O desemprego e um divórcio podem servir de gatilho a episódios violentos como o ocorrido ontem de manhã, em Barcelos, com o homicídio de quatro pessoas, mas apenas “se se ancorarem numa personalidade já com dificuldades, com uma baixa tolerância à frustração e incapacidade em lidar com a adversidade”, interpreta o psicólogo forense Rui Abrunhosa.

A partir do que ao longo do dia se foi sabendo sobre o crime e as suas motivações, o professor de psicologia forense na Universidade do Minho descreve o ocorrido como “um assassínio em massa encadeado”. Geralmente, este tipo de ocorrências “acaba com o autor dos crimes a matar-se a si próprio”. Tivesse o crime sido cometido com uma arma de fogo e o mais certo era que tivesse sido esse o desfecho, admite o perito, para acrescentar que “como ele atacou as pessoas com uma faca, era mais difícil matar-se a si próprio com uma facada”.

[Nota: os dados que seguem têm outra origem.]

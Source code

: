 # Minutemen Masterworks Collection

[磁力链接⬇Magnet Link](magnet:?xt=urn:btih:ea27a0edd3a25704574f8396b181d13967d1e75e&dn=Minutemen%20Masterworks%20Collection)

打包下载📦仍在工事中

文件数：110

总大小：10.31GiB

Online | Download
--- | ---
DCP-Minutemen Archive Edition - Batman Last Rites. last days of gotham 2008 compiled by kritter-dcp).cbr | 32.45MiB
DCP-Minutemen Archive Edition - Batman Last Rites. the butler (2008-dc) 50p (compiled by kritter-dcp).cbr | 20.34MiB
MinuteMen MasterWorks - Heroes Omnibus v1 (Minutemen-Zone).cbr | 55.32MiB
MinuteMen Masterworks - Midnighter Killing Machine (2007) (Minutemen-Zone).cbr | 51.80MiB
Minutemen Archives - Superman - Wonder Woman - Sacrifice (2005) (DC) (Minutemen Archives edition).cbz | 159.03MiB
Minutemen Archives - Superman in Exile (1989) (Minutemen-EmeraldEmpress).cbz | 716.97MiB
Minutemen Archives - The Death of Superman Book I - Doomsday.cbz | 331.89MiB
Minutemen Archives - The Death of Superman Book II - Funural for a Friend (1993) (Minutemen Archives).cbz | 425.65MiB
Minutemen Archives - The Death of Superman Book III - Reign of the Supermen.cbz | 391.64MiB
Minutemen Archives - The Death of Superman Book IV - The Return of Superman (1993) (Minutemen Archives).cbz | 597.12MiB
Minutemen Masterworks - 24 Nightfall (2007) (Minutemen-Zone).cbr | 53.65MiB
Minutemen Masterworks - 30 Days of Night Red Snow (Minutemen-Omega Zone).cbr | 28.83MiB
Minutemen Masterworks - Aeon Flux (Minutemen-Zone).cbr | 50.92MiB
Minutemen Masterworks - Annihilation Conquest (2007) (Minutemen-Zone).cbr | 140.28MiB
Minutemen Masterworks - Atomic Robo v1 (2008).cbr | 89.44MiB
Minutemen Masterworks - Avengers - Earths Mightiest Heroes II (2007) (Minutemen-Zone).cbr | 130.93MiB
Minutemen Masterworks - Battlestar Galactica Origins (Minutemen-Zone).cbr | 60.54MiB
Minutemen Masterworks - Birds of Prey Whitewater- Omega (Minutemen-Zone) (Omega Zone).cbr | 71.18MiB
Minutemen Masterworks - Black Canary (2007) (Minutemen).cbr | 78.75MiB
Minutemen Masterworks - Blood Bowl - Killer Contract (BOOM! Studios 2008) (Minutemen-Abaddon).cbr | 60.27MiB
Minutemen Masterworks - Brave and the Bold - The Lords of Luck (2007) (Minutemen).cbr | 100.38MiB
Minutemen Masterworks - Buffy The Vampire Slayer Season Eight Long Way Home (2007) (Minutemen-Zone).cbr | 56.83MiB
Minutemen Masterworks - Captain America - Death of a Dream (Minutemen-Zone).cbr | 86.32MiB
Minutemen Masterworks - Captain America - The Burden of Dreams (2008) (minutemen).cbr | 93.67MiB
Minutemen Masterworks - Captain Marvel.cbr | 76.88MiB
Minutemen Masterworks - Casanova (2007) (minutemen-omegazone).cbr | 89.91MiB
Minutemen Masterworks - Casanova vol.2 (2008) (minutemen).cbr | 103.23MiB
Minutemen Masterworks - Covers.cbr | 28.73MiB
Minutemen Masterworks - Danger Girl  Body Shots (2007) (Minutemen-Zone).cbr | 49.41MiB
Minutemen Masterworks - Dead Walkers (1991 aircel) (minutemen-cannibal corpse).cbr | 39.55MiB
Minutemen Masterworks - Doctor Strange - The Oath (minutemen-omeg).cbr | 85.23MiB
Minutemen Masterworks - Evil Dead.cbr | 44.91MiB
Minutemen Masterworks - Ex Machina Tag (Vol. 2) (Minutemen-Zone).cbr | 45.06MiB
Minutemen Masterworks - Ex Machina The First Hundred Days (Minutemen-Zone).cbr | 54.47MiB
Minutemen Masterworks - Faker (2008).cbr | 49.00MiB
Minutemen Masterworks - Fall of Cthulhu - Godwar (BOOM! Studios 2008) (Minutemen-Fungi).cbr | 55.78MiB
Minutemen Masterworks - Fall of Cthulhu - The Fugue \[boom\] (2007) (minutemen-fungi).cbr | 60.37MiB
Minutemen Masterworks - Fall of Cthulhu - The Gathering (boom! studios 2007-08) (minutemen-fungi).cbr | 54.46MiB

O facto de o suspeito ter pedido a um vizinho que alertasse as autoridades, às quais se entregou, inscreve-se neste padrão. “Faz parte do funcionamento destes indivíduos. Acham que cumpriram uma missão, que era matar as pessoas em relação às quais desenvolveu uma ideia de vingança, e depois matam-se ou entregam-se, porque o estado de desorganização em que se encontram é muito grande”.

"Havia ali um barril de pólvora prestes a explodir"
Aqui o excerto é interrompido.